Problem requirements →
Take the records below and retype them line by line, from the first line through the one containing "- Brillo y contraste"; stop there.

* * * * *

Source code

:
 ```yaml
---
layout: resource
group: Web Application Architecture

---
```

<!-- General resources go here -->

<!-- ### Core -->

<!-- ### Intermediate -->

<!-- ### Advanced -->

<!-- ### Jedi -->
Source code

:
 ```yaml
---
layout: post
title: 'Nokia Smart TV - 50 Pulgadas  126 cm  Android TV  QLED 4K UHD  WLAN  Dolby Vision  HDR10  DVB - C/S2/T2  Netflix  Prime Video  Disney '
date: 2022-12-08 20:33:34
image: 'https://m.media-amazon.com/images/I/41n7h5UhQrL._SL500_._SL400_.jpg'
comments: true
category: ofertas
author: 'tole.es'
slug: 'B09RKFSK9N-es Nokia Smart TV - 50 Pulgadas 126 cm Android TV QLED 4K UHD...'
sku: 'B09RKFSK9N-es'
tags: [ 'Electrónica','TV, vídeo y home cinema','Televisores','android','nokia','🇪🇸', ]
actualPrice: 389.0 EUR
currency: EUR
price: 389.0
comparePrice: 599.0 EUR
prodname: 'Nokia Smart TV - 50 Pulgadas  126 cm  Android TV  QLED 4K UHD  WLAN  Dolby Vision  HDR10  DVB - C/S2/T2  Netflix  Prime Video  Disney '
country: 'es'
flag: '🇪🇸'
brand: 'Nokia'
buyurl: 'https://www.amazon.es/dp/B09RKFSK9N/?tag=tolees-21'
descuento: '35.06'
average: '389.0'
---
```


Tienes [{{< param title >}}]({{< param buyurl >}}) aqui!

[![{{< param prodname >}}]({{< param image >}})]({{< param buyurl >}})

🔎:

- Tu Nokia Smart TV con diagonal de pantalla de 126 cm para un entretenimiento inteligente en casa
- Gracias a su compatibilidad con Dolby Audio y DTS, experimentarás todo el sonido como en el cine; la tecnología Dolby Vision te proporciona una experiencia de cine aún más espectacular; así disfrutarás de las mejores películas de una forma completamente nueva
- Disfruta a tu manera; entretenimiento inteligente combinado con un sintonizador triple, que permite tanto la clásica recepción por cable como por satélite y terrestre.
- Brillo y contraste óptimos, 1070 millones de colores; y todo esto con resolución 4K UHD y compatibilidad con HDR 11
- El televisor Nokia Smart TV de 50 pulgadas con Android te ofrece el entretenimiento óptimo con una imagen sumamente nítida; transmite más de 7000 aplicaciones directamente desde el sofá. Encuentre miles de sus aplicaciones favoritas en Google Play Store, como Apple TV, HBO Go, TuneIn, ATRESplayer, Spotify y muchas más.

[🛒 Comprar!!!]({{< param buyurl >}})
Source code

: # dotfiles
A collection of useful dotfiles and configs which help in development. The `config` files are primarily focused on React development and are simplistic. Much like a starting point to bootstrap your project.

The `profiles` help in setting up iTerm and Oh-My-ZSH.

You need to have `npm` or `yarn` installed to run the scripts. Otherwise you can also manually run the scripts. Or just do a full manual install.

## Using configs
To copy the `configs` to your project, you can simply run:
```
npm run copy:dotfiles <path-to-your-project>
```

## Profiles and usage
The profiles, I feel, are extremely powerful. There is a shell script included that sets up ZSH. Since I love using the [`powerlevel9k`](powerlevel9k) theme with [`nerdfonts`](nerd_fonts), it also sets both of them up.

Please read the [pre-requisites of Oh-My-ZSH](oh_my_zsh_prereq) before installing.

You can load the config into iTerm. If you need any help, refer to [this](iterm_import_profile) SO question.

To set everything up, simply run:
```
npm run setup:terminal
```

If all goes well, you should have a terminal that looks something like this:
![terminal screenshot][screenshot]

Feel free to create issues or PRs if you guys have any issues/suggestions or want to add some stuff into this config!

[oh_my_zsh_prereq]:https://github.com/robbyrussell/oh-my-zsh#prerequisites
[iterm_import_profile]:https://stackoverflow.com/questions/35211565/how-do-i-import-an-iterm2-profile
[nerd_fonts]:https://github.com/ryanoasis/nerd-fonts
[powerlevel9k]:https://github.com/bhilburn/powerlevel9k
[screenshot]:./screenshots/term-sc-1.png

* * * * *

Expected answer →
Source code

:
 ```yaml
---
layout: resource
group: Web Application Architecture

---
```

<!-- General resources go here -->

<!-- ### Core -->

<!-- ### Intermediate -->

<!-- ### Advanced -->

<!-- ### Jedi -->
Source code

:
 ```yaml
---
layout: post
title: 'Nokia Smart TV - 50 Pulgadas  126 cm  Android TV  QLED 4K UHD  WLAN  Dolby Vision  HDR10  DVB - C/S2/T2  Netflix  Prime Video  Disney '
date: 2022-12-08 20:33:34
image: 'https://m.media-amazon.com/images/I/41n7h5UhQrL._SL500_._SL400_.jpg'
comments: true
category: ofertas
author: 'tole.es'
slug: 'B09RKFSK9N-es Nokia Smart TV - 50 Pulgadas 126 cm Android TV QLED 4K UHD...'
sku: 'B09RKFSK9N-es'
tags: [ 'Electrónica','TV, vídeo y home cinema','Televisores','android','nokia','🇪🇸', ]
actualPrice: 389.0 EUR
currency: EUR
price: 389.0
comparePrice: 599.0 EUR
prodname: 'Nokia Smart TV - 50 Pulgadas  126 cm  Android TV  QLED 4K UHD  WLAN  Dolby Vision  HDR10  DVB - C/S2/T2  Netflix  Prime Video  Disney '
country: 'es'
flag: '🇪🇸'
brand: 'Nokia'
buyurl: 'https://www.amazon.es/dp/B09RKFSK9N/?tag=tolees-21'
descuento: '35.06'
average: '389.0'
---
```


Tienes [{{< param title >}}]({{< param buyurl >}}) aqui!

[![{{< param prodname >}}]({{< param image >}})]({{< param buyurl >}})

🔎:

- Tu Nokia Smart TV con diagonal de pantalla de 126 cm para un entretenimiento inteligente en casa
- Gracias a su compatibilidad con Dolby Audio y DTS, experimentarás todo el sonido como en el cine; la tecnología Dolby Vision te proporciona una experiencia de cine aún más espectacular; así disfrutarás de las mejores películas de una forma completamente nueva
- Disfruta a tu manera; entretenimiento inteligente combinado con un sintonizador triple, que permite tanto la clásica recepción por cable como por satélite y terrestre.
- Brillo y contraste óptimos, 1070 millones de colores; y todo esto con resolución 4K UHD y compatibilidad con HDR 11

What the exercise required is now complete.